*** Opening PROVIDED MATERIAL ***

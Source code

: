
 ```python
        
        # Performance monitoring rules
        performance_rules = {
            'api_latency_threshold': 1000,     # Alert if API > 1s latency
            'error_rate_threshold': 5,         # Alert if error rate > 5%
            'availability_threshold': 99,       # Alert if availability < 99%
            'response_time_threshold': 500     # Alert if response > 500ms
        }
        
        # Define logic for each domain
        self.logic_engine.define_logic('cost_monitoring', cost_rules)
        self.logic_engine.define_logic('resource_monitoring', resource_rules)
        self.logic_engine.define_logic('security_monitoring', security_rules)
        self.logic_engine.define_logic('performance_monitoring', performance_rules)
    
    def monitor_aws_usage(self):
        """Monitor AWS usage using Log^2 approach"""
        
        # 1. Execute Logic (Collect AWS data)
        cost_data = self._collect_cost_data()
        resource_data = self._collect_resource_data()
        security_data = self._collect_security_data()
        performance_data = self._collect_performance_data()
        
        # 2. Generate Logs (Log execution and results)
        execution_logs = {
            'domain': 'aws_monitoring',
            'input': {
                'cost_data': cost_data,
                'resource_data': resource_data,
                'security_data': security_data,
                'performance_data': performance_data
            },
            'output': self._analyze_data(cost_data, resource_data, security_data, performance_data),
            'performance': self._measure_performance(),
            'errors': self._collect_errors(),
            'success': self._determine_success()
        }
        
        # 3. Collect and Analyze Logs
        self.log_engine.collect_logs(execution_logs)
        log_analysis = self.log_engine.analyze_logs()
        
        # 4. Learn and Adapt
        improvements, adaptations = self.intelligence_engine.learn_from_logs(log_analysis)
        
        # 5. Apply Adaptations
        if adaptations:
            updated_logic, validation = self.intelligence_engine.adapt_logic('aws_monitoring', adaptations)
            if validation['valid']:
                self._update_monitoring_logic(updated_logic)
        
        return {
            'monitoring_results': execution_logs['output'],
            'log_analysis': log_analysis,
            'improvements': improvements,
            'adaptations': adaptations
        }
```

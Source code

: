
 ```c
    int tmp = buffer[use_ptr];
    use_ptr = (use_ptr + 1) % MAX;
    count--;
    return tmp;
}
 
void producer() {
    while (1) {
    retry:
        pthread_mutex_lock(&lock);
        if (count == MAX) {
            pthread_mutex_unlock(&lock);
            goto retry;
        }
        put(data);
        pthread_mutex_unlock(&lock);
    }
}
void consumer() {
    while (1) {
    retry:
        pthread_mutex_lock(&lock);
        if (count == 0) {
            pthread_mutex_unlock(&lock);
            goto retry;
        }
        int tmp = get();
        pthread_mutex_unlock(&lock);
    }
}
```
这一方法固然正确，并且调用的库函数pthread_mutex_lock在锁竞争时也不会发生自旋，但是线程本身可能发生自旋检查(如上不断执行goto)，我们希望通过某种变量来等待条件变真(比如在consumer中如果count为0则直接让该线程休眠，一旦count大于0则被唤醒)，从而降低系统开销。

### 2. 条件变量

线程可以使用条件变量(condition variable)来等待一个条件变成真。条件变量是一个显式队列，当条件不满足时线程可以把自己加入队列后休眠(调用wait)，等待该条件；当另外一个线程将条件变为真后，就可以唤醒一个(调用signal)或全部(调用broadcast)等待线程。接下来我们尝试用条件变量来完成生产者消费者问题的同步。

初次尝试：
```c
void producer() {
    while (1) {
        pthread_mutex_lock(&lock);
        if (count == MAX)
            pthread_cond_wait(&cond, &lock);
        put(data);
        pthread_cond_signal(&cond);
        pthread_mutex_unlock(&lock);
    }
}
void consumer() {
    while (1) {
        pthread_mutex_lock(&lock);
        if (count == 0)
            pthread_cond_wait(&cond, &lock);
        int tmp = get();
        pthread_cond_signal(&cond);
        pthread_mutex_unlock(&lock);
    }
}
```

*** Closing PROVIDED MATERIAL ***

*WHAT YOU NEED TO DO*
Say each line again exactly as it appears above.

*ANSWER SPACE*
Source code

:
 ```python
        
        # Performance monitoring rules
        performance_rules = {
            'api_latency_threshold': 1000,     # Alert if API > 1s latency
            'error_rate_threshold': 5,         # Alert if error rate > 5%
            'availability_threshold': 99,       # Alert if availability < 99%
            'response_time_threshold': 500     # Alert if response > 500ms
        }
        
        # Define logic for each domain
        self.logic_engine.define_logic('cost_monitoring', cost_rules)
        self.logic_engine.define_logic('resource_monitoring', resource_rules)
        self.logic_engine.define_logic('security_monitoring', security_rules)
        self.logic_engine.define_logic('performance_monitoring', performance_rules)
    
    def monitor_aws_usage(self):
        """Monitor AWS usage using Log^2 approach"""
        
        # 1. Execute Logic (Collect AWS data)
        cost_data = self._collect_cost_data()
        resource_data = self._collect_resource_data()
        security_data = self._collect_security_data()
        performance_data = self._collect_performance_data()
        
        # 2. Generate Logs (Log execution and results)
        execution_logs = {
            'domain': 'aws_monitoring',
            'input': {
                'cost_data': cost_data,
                'resource_data': resource_data,
                'security_data': security_data,
                'performance_data': performance_data
            },
            'output': self._analyze_data(cost_data, resource_data, security_data, performance_data),
            'performance': self._measure_performance(),
            'errors': self._collect_errors(),
            'success': self._determine_success()
        }
        
        # 3. Collect and Analyze Logs
        self.log_engine.collect_logs(execution_logs)
        log_analysis = self.log_engine.analyze_logs()
        
        # 4. Learn and Adapt
        improvements, adaptations = self.intelligence_engine.learn_from_logs(log_analysis)
        
        # 5. Apply Adaptations
        if adaptations:
            updated_logic, validation = self.intelligence_engine.adapt_logic('aws_monitoring', adaptations)
            if validation['valid']:
                self._update_monitoring_logic(updated_logic)
        
        return {
            'monitoring_results': execution_logs['output'],
            'log_analysis': log_analysis,
            'improvements': improvements,
            'adaptations': adaptations
        }
```

Source code

:
 ```c
    int tmp = buffer[use_ptr];
    use_ptr = (use_ptr + 1) % MAX;
    count--;
    return tmp;
}
 
void producer() {
    while (1) {
    retry:
        pthread_mutex_lock(&lock);
        if (count == MAX) {
            pthread_mutex_unlock(&lock);
            goto retry;
        }
        put(data);
        pthread_mutex_unlock(&lock);
    }
}
void consumer() {
    while (1) {
    retry:
        pthread_mutex_lock(&lock);
        if (count == 0) {
            pthread_mutex_unlock(&lock);
            goto retry;
        }
        int tmp = get();
        pthread_mutex_unlock(&lock);
    }
}
```
这一方法固然正确，并且调用的库函数pthread_mutex_lock在锁竞争时也不会发生自旋，但是线程本身可能发生自旋检查(如上不断执行goto)，我们希望通过某种变量来等待条件变真(比如在consumer中如果count为0则直接让该线程休眠，一旦count大于0则被唤醒)，从而降低系统开销。

### 2. 条件变量

线程可以使用条件变量(condition variable)来等待一个条件变成真。条件变量是一个显式队列，当条件不满足时线程可以把自己加入队列后休眠(调用wait)，等待该条件；当另外一个线程将条件变为真后，就可以唤醒一个(调用signal)或全部(调用broadcast)等待线程。接下来我们尝试用条件变量来完成生产者消费者问题的同步。

初次尝试：
```c
void producer() {
    while (1) {
        pthread_mutex_lock(&lock);
        if (count == MAX)
            pthread_cond_wait(&cond, &lock);
        put(data);
        pthread_cond_signal(&cond);
        pthread_mutex_unlock(&lock);
    }
}
void consumer() {
    while (1) {
        pthread_mutex_lock(&lock);
        if (count == 0)
            pthread_cond_wait(&cond, &lock);
        int tmp = get();
        pthread_cond_signal(&cond);
        pthread_mutex_unlock(&lock);
    }
}
```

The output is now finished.